JavaScript rendering

What is JavaScript Rendering in Web Crawling

JavaScript rendering is the process of executing JavaScript on a web page to build the final DOM before content extraction.

JavaScript rendering is the process of executing JavaScript code on a web page to generate the final HTML that users see. Many modern websites ship a minimal HTML shell and use JavaScript to load content dynamically. Without JavaScript rendering, a crawler only sees the initial empty or incomplete HTML.

When you view a page in your browser, the JavaScript engine runs every script tag, fetches data from APIs, manipulates the DOM, and produces the finished page. A basic HTTP client that simply downloads the raw HTML skips this entire step. For sites built with React, Vue, Angular, or similar frameworks, this means the crawler misses almost all the actual content.

Static HTML vs rendered HTML

AspectStatic HTMLJavaScript-rendered HTML
Content sourceServer sends complete HTMLBrowser executes JS to build DOM
What crawlers seeFull content immediatelyEmpty shell or placeholder
ExamplesTraditional blogs, docs sitesReact, Vue, Angular apps
Crawling requirementStandard HTTP requestJavaScript execution engine
PerformanceFast, low overheadSlower, more memory

Consider a typical React app. The raw HTML might look like this:

<div id="root"></div>
<script src="/app.js"></script>

A crawler without JS rendering sees only the empty div. After rendering, that same div contains the full article, navigation, and footer.

Why JavaScript rendering matters for crawlers

When a crawler fetches a page, it receives the raw HTML from the server. If that HTML contains <script> tags that populate the page, the crawler must execute those scripts to access the actual content.
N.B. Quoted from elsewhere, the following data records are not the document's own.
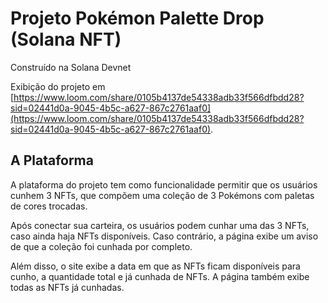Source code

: # Projeto Pokémon Palette Drop (Solana NFT)
Construído na Solana Devnet


Exibição do projeto em [https://www.loom.com/share/0105b4137de54338adb33f566dfbdd28?sid=02441d0a-9045-4b5c-a627-867c2761aaf0](https://www.loom.com/share/0105b4137de54338adb33f566dfbdd28?sid=02441d0a-9045-4b5c-a627-867c2761aaf0).

## A Plataforma

A plataforma do projeto tem como funcionalidade permitir que os usuários cunhem 3 NFTs, que compõem uma coleção de 3 Pokémons com paletas de cores trocadas. 

Após conectar sua carteira, os usuários podem cunhar uma das 3 NFTs, caso ainda haja NFTs disponíveis. Caso contrário, a página exibe um aviso de que a coleção foi cunhada por completo.

Além disso, o site exibe a data em que as NFTs ficam disponíveis para cunho, a quantidade total e já cunhada de NFTs. A página também exibe todas as NFTs já cunhadas.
This is critical for:

  • Content extraction - Reading article text, product descriptions, and metadata
  • Link discovery - Finding navigation links that are injected by JavaScript
  • SEO analysis - Checking titles, descriptions, and headings that may be set by JS
  • Single-page applications - Crawling apps where every route is rendered client-side
  • Lazy-loaded content - Images, comments, or related articles that load on scroll
  • Dynamic meta tags - Open Graph tags or canonical URLs set by JavaScript after page load

Search engines like Google can render JavaScript, but their rendering queue has limits. A page that relies heavily on JavaScript may be crawled less frequently or with outdated content if the rendering pipeline lags behind the initial crawl.

Approaches to JavaScript rendering

  • Headless browsers - Full Chromium or WebKit engines that run the page like a real browser. These are accurate but resource-intensive. Each page consumes significant memory and CPU.
  • Lightweight JS engines - QuickJS-based renderers that execute JavaScript without the full browser overhead. Faster and lighter, though they may lack some browser APIs.
  • Hybrid approaches - Detecting whether a page needs JS rendering and applying it selectively. This avoids wasting resources on static pages while ensuring dynamic content is captured.
  • Prerendering services - External services that render pages on demand and cache the result. Useful for large sites but add latency and cost.

When you need JavaScript rendering

You need JS rendering if your target site shows any of these characteristics:

  • The raw HTML contains little or no visible text
  • Content loads after an initial spinner or skeleton UI
  • Navigation uses client-side routing without full page reloads
  • Product listings or search results come from API calls
  • Meta tags or canonical URLs are set by JavaScript
  • The site uses a modern frontend framework

You can skip JS rendering if the site serves complete HTML server-side, as most blogs, documentation sites, and traditional CMS-driven pages do.

How crawler.sh handles JavaScript rendering

crawler.sh includes a built-in JavaScript rendering engine based on QuickJS. It executes JavaScript, builds the DOM, and extracts the rendered HTML. The engine implements browser APIs like document.querySelector, window.history, setTimeout, URL, Blob, and FileReader so that most scripts run without modification.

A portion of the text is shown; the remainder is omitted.